# ASSIGNMENT:
In your answer, set down the records below exactly as they stand, omitting pictures.

# EXERCISE MATERIALS:
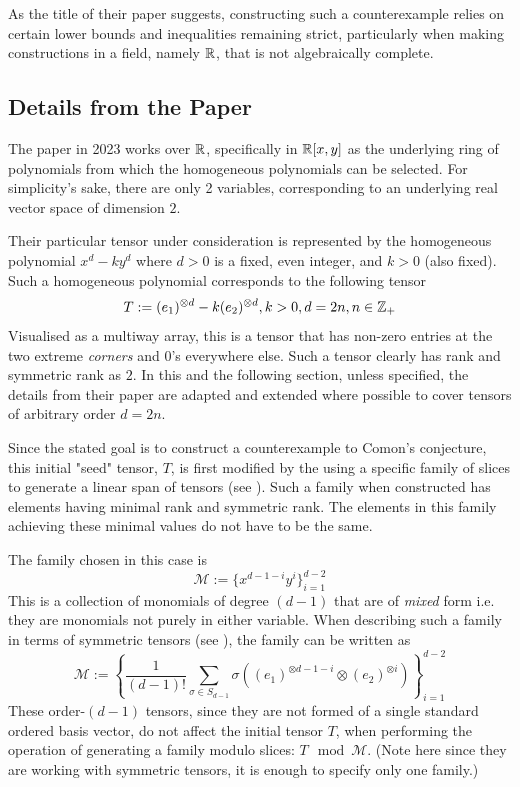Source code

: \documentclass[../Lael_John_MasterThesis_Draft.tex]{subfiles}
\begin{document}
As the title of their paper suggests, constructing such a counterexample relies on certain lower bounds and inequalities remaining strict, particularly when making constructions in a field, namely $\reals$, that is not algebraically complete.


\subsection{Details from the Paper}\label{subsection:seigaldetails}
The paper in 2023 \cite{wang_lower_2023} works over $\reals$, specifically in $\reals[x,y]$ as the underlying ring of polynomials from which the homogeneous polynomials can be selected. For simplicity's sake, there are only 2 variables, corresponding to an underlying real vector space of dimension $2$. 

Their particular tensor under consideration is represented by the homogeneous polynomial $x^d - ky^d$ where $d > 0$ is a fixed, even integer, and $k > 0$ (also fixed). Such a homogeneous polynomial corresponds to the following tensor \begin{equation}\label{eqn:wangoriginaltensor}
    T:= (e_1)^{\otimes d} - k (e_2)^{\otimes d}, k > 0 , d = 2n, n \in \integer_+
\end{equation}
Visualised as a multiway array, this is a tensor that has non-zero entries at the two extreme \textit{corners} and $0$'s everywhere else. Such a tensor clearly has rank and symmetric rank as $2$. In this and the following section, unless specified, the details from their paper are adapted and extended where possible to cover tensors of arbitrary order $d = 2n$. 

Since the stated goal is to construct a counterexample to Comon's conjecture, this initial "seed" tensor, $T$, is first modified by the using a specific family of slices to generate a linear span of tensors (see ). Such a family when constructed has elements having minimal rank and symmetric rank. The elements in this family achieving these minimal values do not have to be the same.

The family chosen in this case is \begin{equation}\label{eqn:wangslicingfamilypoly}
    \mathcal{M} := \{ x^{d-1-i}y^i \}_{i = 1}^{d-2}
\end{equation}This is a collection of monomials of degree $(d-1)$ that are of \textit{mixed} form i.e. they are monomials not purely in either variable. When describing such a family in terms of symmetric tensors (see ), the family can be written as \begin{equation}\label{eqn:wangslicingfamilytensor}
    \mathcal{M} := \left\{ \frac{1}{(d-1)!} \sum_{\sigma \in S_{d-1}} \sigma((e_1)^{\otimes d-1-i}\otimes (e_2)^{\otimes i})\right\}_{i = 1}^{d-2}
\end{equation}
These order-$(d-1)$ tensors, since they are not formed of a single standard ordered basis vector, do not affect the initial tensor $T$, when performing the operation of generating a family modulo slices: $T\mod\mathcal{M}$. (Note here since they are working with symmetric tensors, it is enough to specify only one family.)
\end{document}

# REPLY TO THE EXERCISE:
Source code

: \documentclass[../Lael_John_MasterThesis_Draft.tex]{subfiles}
\begin{document}
As the title of their paper suggests, constructing such a counterexample relies on certain lower bounds and inequalities remaining strict, particularly when making constructions in a field, namely $\reals$, that is not algebraically complete.


\subsection{Details from the Paper}\label{subsection:seigaldetails}
The paper in 2023 \cite{wang_lower_2023} works over $\reals$, specifically in $\reals[x,y]$ as the underlying ring of polynomials from which the homogeneous polynomials can be selected. For simplicity's sake, there are only 2 variables, corresponding to an underlying real vector space of dimension $2$. 

Their particular tensor under consideration is represented by the homogeneous polynomial $x^d - ky^d$ where $d > 0$ is a fixed, even integer, and $k > 0$ (also fixed). Such a homogeneous polynomial corresponds to the following tensor \begin{equation}\label{eqn:wangoriginaltensor}
    T:= (e_1)^{\otimes d} - k (e_2)^{\otimes d}, k > 0 , d = 2n, n \in \integer_+
\end{equation}
Visualised as a multiway array, this is a tensor that has non-zero entries at the two extreme \textit{corners} and $0$'s everywhere else. Such a tensor clearly has rank and symmetric rank as $2$. In this and the following section, unless specified, the details from their paper are adapted and extended where possible to cover tensors of arbitrary order $d = 2n$. 

Since the stated goal is to construct a counterexample to Comon's conjecture, this initial "seed" tensor, $T$, is first modified by the using a specific family of slices to generate a linear span of tensors (see ). Such a family when constructed has elements having minimal rank and symmetric rank. The elements in this family achieving these minimal values do not have to be the same.

The family chosen in this case is \begin{equation}\label{eqn:wangslicingfamilypoly}
    \mathcal{M} := \{ x^{d-1-i}y^i \}_{i = 1}^{d-2}
\end{equation}This is a collection of monomials of degree $(d-1)$ that are of \textit{mixed} form i.e. they are monomials not purely in either variable. When describing such a family in terms of symmetric tensors (see ), the family can be written as \begin{equation}\label{eqn:wangslicingfamilytensor}
    \mathcal{M} := \left\{ \frac{1}{(d-1)!} \sum_{\sigma \in S_{d-1}} \sigma((e_1)^{\otimes d-1-i}\otimes (e_2)^{\otimes i})\right\}_{i = 1}^{d-2}
\end{equation}
These order-$(d-1)$ tensors, since they are not formed of a single standard ordered basis vector, do not affect the initial tensor $T$, when performing the operation of generating a family modulo slices: $T\mod\mathcal{M}$. (Note here since they are working with symmetric tensors, it is enough to specify only one family.)
\end{document}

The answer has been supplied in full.